Target marketing can include a “focus on a single segment, several segments, a specific product, a specific market, or the full market” (Kotler, 2000, p. 279). Each of these options must be carefully evaluated to determine the corporate risks versus benefits. In addition, the organizational capabilities and a blend with the company’s overall mission and vision must be apparent for heightened success.
An interesting concept occurs in the pharmaceutical industry. While companies segment by products, the question becomes whether pharmaceutical marketing departments should develop two separate selling messages – one to the physicians who prescribe the product, and one to the patient who is the ultimate consumer of the product. Saxton (2011) conducted a study on this dilemma and the results indicated that similar messages should be designed for both parties. This is a logical outcome since “the primary reason they advertise to consumers is to have them see their doctor, request the advertised brand, and receive a prescription for it” (p. 387).
Branding
This brings up a discussion on branding. The concept of branding is extremely interesting since it is the one aspect of the product mix that is unique – competitors cannot copy it. “Effective branding entails a memorable name, and a ubiquitous slogan combined with an instantly recognizable and unique logo” (Ogbuji, Anyanwu, & Onah, 2011, p. 150). One only has to mention names such as McDonald’s, Coca Cola, or Ford to conjure images of logos and slogans.
It is interesting to note that several factors influence brand awareness.
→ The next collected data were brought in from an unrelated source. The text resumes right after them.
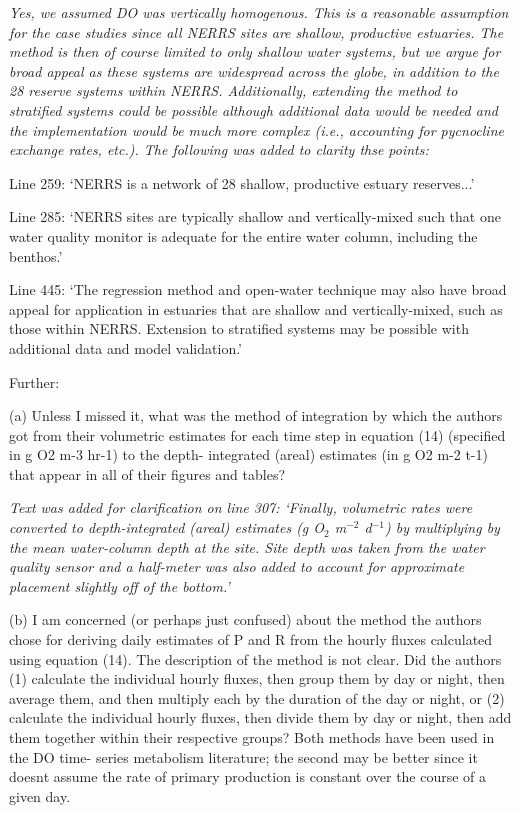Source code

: \documentclass[letterpaper,12pt]{article}\usepackage[]{graphicx}\usepackage[]{color}
\begin{document}
{\it Yes, we assumed DO was vertically homogenous.  This is a reasonable assumption for the case studies since all NERRS sites are shallow, productive estuaries.  The method is then of course limited to only shallow water systems, but we argue for broad appeal as these systems are widespread across the globe, in addition to the 28 reserve systems within NERRS.  Additionally, extending the method to stratified systems could be possible although additional data would be needed and the implementation would be much more complex (i.e., accounting for pycnocline exchange rates, etc.).  The following was added to clarity thse points:

Line 259: `NERRS is a network of 28 shallow, productive estuary reserves...'

Line 285: `NERRS sites are typically shallow and vertically-mixed such that one water quality monitor is adequate for the entire water column, including the benthos.'

Line 445: `The regression method and open-water technique may also have broad appeal for application in estuaries that are shallow and vertically-mixed, such as those within NERRS. Extension to stratified systems may be possible with additional data and model validation.'   
}

Further:

(a) Unless I missed it, what was the method of integration by which the authors got from their volumetric estimates for each time step in equation (14) (specified in g O2 m-3 hr-1) to the depth- integrated (areal) estimates (in g O2 m-2 t-1) that appear in all of their figures and tables?

{\it Text was added for clarification on line 307: `Finally, volumetric rates were converted to depth-integrated (areal) estimates (g O$_2$ m$^{-2}$ d$^{-1}$) by multiplying by the mean water-column depth at the site.  Site depth was taken from the water quality sensor and a half-meter was also added to account for approximate placement slightly off of the bottom.' 
}

(b) I am concerned (or perhaps just confused) about the method the authors chose for deriving daily estimates of P and R from the hourly fluxes calculated using equation (14). The description of the method is not clear. Did the authors (1) calculate the individual hourly fluxes, then group them by day or night, then average them, and then multiply each by the duration of the day or night, or (2) calculate the individual hourly fluxes, then divide them by day or night, then add them together within their respective groups? Both methods have been used in the DO time- series metabolism literature; the second may be better since it doesnt assume the rate of primary production is constant over the course of a given day.
\end{document}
Branding that appeals to the consumers’ lifestyle, personality, and emotions influences recognition and buying decisions (Rajagobal, 2010). Think for a moment – what brands have your loyalty? What influences your choice to choose one brand rather than another?
References
Badot. O., & Cova, B. (2008). The myopia of new marketing panaceas: The case for rebuilding our discipline. Journal of Marketing Management, 24(1-2), 205-219.
Ogbuji, C. N.. Anyanwu, A. V., & Onah, J. O. (2011, June). An empirical study of the impact of branding on consumer choice for regulated bottled water in Southeast, Nigeria. International Journal of Business and Management, 6(6), 150-166.
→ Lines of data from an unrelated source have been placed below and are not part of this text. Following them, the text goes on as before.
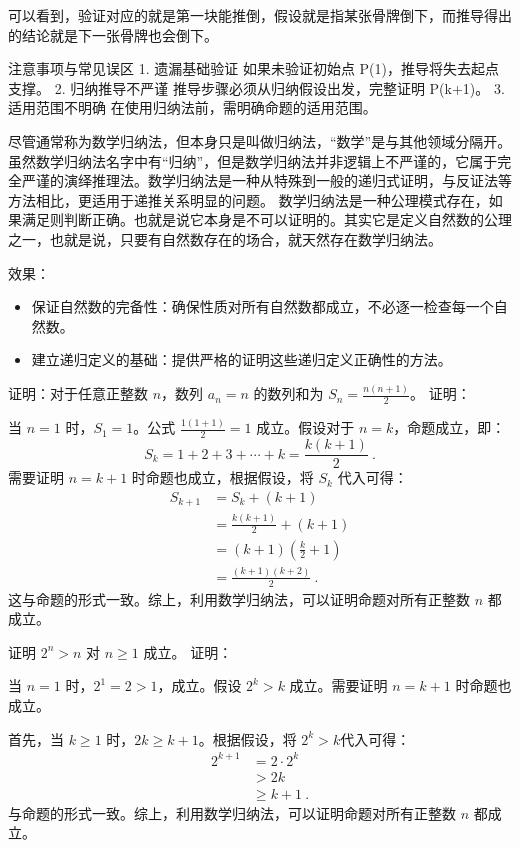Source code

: 可以看到，验证对应的就是第一块能推倒，假设就是指某张骨牌倒下，而推导得出的结论就是下一张骨牌也会倒下。

注意事项与常见误区
	1.	遗漏基础验证
如果未验证初始点 P(1)，推导将失去起点支撑。
	2.	归纳推导不严谨
推导步骤必须从归纳假设出发，完整证明 P(k+1)。
	3.	适用范围不明确
在使用归纳法前，需明确命题的适用范围。

尽管通常称为数学归纳法，但本身只是叫做归纳法，“数学”是与其他领域分隔开。虽然数学归纳法名字中有“归纳”，但是数学归纳法并非逻辑上不严谨的，它属于完全严谨的演绎推理法。数学归纳法是一种从特殊到一般的递归式证明，与反证法等方法相比，更适用于递推关系明显的问题。
数学归纳法是一种公理模式存在，如果满足则判断正确。也就是说它本身是不可以证明的。其实它是定义自然数的公理之一，也就是说，只要有自然数存在的场合，就天然存在数学归纳法。

效果：
\begin{itemize}
\item 保证自然数的完备性：确保性质对所有自然数都成立，不必逐一检查每一个自然数。
\item 建立递归定义的基础：提供严格的证明这些递归定义正确性的方法。
\end{itemize}

\begin{example}{证明：对于任意正整数 $n$，数列 $a_n=n$ 的数列和为 $S_n = \frac{n(n+1)}{2}$。}
证明：

当 $n = 1$ 时，$S_1 = 1$。公式 $\frac{1(1+1)}{2} = 1$ 成立。假设对于 $n = k$，命题成立，即：
\begin{equation}
S_k = 1 + 2 + 3 + \cdots + k = \frac{k(k+1)}{2}~.
\end{equation}
需要证明 $n = k+1$ 时命题也成立，根据假设，将 $S_k$ 代入可得：
\begin{equation}
\begin{aligned}
S_{k+1} &= S_k + (k+1)\\
&= \frac{k(k+1)}{2} + (k+1)\\
&= (k+1)\left(\frac{k}{2} +1\right)\\
&= \frac{(k+1)(k+2)}{2}~.
\end{aligned}
\end{equation}
这与命题的形式一致。综上，利用数学归纳法，可以证明命题对所有正整数 $n$ 都成立。
\end{example}

\begin{example}{证明 $2^n > n$ 对 $n \geq 1$ 成立。}
证明：

当 $n = 1$ 时，$2^1 = 2 > 1$，成立。假设 $2^k > k$ 成立。需要证明 $n = k+1$ 时命题也成立。

首先，当 $k \geq 1$ 时，$2k \geq k+1$。根据假设，将 $2^k > k$代入可得：
\begin{equation}
\begin{aligned}
2^{k+1} &= 2 \cdot 2^k\\
&> 2k\\
&\geq k+1~.
\end{aligned}
\end{equation}
与命题的形式一致。综上，利用数学归纳法，可以证明命题对所有正整数 $n$ 都成立。
\end{example}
Ferrell, O. C., Hirt, G. A., & Ferrell, L. (2012). Business: A changing world (8th ed.). New York, NY: Mcgraw-Hill Irwin.
Kotler, P. (2000). Marketing management (Millennium ed.). Upper Saddle River, NJ: Prentice Hall.
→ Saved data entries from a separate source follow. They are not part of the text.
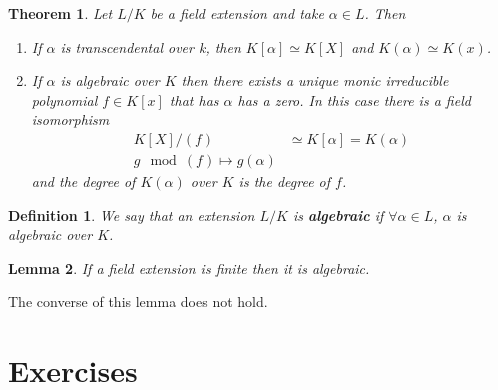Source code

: \documentclass{article}
\newtheorem{theorem}{Theorem}[section]
\newtheorem{lemma}[theorem]{Lemma}
\newtheorem*{definition}{Definition}
\theoremstyle{remark}
\newenvironment{colbox}
    {\newcommand\colboxcolor{B6D0DE}%
    \begin{lrbox}{\selvestebox}%
    \begin{minipage}{\dimexpr\columnwidth-2\fboxsep\relax}}
    {\end{minipage}\end{lrbox}%
    \begin{center}
    \colorbox[HTML]{\colboxcolor}{\usebox{\selvestebox}}
    \end{center}}
\begin{document}
    \begin{colbox}
        \begin{theorem}
            Let $L/K$ be a field extension and take $\alpha\in L$. Then
            \begin{enumerate}
                \item If $\alpha$ is transcendental over k, then $K[\alpha]\simeq K[X]$ and $K(\alpha)\simeq K(x)$.
                \item If $\alpha$ is algebraic over $K$ then there exists a unique monic irreducible polynomial $f\in K[x]$ that has $\alpha$ has a zero.
                    In this case there is a field isomorphism
                    \begin{align*}
                        K[X]/(f)&\simeq K[\alpha]=K(\alpha)\\
                        g\mod (f)\mapsto g(\alpha)
                    \end{align*}
                    and the degree of $K(\alpha)$ over $K$ is the degree of $f$.
            \end{enumerate}
        \end{theorem}
    \end{colbox}

    \begin{definition}
        We say that an extension $L/K$ is \textbf{algebraic} if $\forall \alpha\in L$, $\alpha$ is algebraic over $K$.
    \end{definition}
    \begin{lemma}
        If a field extension is finite then it is algebraic.
    \end{lemma}
    The converse of this lemma does not hold.

    \newpage
    \section{Exercises}
    
\end{document}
Levitt, T. (1960, July/August). Marketing myopia. Harvard Business Review, 38, 57-66.
Nickels, W. G., McHugh, J. H., & McHugh, S, M, (2012). Business: Connecting principles to practice. New York, NY: McGraw-Hill Irwin.
Rajagopal. (2010). Conational drivers influencing brand preference among consumers. Journal of Transnational Management, 15(2), 186-211.
Saxton, K. (2011, June). Rx for brand consistency: Should pharmaceutical marketers send different messages to physician and consumer audiences? Journal of Advertising Research, 51(2), 380-393.
Sheth, J. N. (2011, July). Impact of emerging markets on marketing: Rethinking existing perspectives and practices. Journal of Marketing, 75, 166-182.
Smith, N. C., Drumwright, M. E., & Gentile, M. C. (2010, Spring). The new marketing myopia. Journal of Public Policy and Marketing, 29(1), 4-11
Tuma, M. N., Decker, R., & Sholz, S. W. (2011). A survey of the challenges and pitfalls of cluster analysis application in market segmentation. International Journal of Market Research, 53(3), 391-414.